After inspecting of the plot_summary file in the CMU dataset, we noticed that some movie plots contains undesired words such as ({long plot}, {plot}...). These outliers can degrade our plot analysis so we proceeded to remove them. 

In [22]:
#remove any {{ }} tag from the plot summary text
plot_summaries_df['plot_summary'] = plot_summaries_df['plot_summary'].str.replace(r'\{\{.*?\}\}', '', regex=True)

We noticed the IMDb dataset included other types of movies, those movies are also in some cases present in the CMU dataset. Since our analysis focuses on movies we opted to only keep 'movie' tittle type movies. 

In [23]:
# printing the types of the merged data
movie_metadata_rating_df['titleType'].unique().tolist()

['movie',
 'tvEpisode',
 'short',
 'tvMovie',
 'video',
 'tvSeries',
 'videoGame',
 'tvMiniSeries',
 'tvSpecial',
 'tvShort']

In [24]:
# keeping only movies, delete tv episodes, tv movies, video games, etc.
movie_metadata_rating_df = movie_metadata_rating_df[movie_metadata_rating_df['titleType'] == 'movie']
movie_metadata_rating_award_df = movie_metadata_rating_award_df[movie_metadata_rating_award_df['titleType'] == 'movie']
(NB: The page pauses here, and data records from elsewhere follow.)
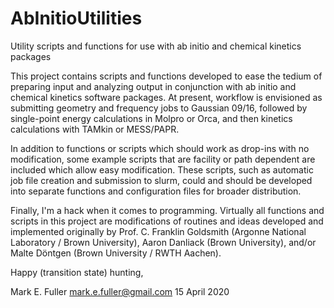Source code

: # AbInitioUtilities
Utility scripts and functions for use with ab initio and chemical kinetics packages

This project contains scripts and functions developed to ease the tedium of preparing input and analyzing output in conjunction with ab initio and chemical kinetics software packages.
At present, workflow is envisioned as submitting geometry and frequency jobs to Gaussian 09/16, followed by single-point energy calculations in Molpro or Orca, and then kinetics calculations with TAMkin or MESS/PAPR.

In addition to functions or scripts which should work as drop-ins with no modification, some example scripts that are facility or path dependent are included which allow easy modification.
These scripts, such as automatic job file creation and submission to slurm, could and should be developed into separate functions and configuration files for broader distribution.

Finally, I'm a hack when it comes to programming.
Virtually all functions and scripts in this project are modifications of routines and ideas developed and implemented originally by Prof. C. Franklin Goldsmith (Argonne National Laboratory / Brown University), Aaron Danliack (Brown University), and/or Malte Döntgen (Brown University / RWTH Aachen).

Happy (transition state) hunting,

Mark E. Fuller
mark.e.fuller@gmail.com
15 April 2020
print("Size of the movie_metadata_rating_df:", movie_metadata_rating_df.shape)

Size of the movie_metadata_rating_df: (39963, 14)


We noticed that the IMDb dataset contains movie ratings that have few ratings so we thought that these ratings could be biased so we removed the movies that have less than 200 votes

In [25]:
# only keep the movies with more than 200 votes on imdb ratings
movies_metadata_rating_df = movie_metadata_rating_df[movie_metadata_rating_df['numVotes'] > 200]
movies_metadata_rating_award_df = movie_metadata_rating_award_df[movie_metadata_rating_award_df['numVotes'] > 200]
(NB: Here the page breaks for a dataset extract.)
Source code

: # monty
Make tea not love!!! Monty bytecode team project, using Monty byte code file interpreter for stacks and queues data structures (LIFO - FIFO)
print("Size of the movies_metadata_rating_df:", movies_metadata_rating_df.shape)

Size of the movies_metadata_rating_df: (27739, 14)


Now we will filter the other datasets so that they are consistant

In [26]:
#keep movie_metadata_df only with movies that have ratings
movie_metadata_df = movie_metadata_df[movie_metadata_df['freebase_movie_id'].isin(movies_metadata_rating_df['freebase_movie_id'])]

print("Size of the movie_metadata_df:", movie_metadata_df.shape)

Size of the movie_metadata_df: (27655, 10)


In [27]:
#keep the summaries of the selected movies 
plot_summaries_df = plot_summaries_df[plot_summaries_df['wiki_movie_id'].isin(movie_metadata_df['wiki_movie_id'])]

print("Size of the plot_summaries_df:", plot_summaries_df.shape)

Size of the plot_summaries_df: (20161, 2)


In [28]:
#keep movie_metadata_df only with movies that have summaries
movie_metadata_df = movie_metadata_df[movie_metadata_df['wiki_movie_id'].isin(plot_summaries_df['wiki_movie_id'])]

print("Size of the movie_metadata_df:", movie_metadata_df.shape)

Size of the movie_metadata_df: (20161, 10)


In [29]:
#keep movies_metadata_ratings only with movies that have summaries
movies_metadata_ratings_df = movies_metadata_rating_df[movies_metadata_rating_df['wiki_movie_id'].isin(plot_summaries_df['wiki_movie_id'])]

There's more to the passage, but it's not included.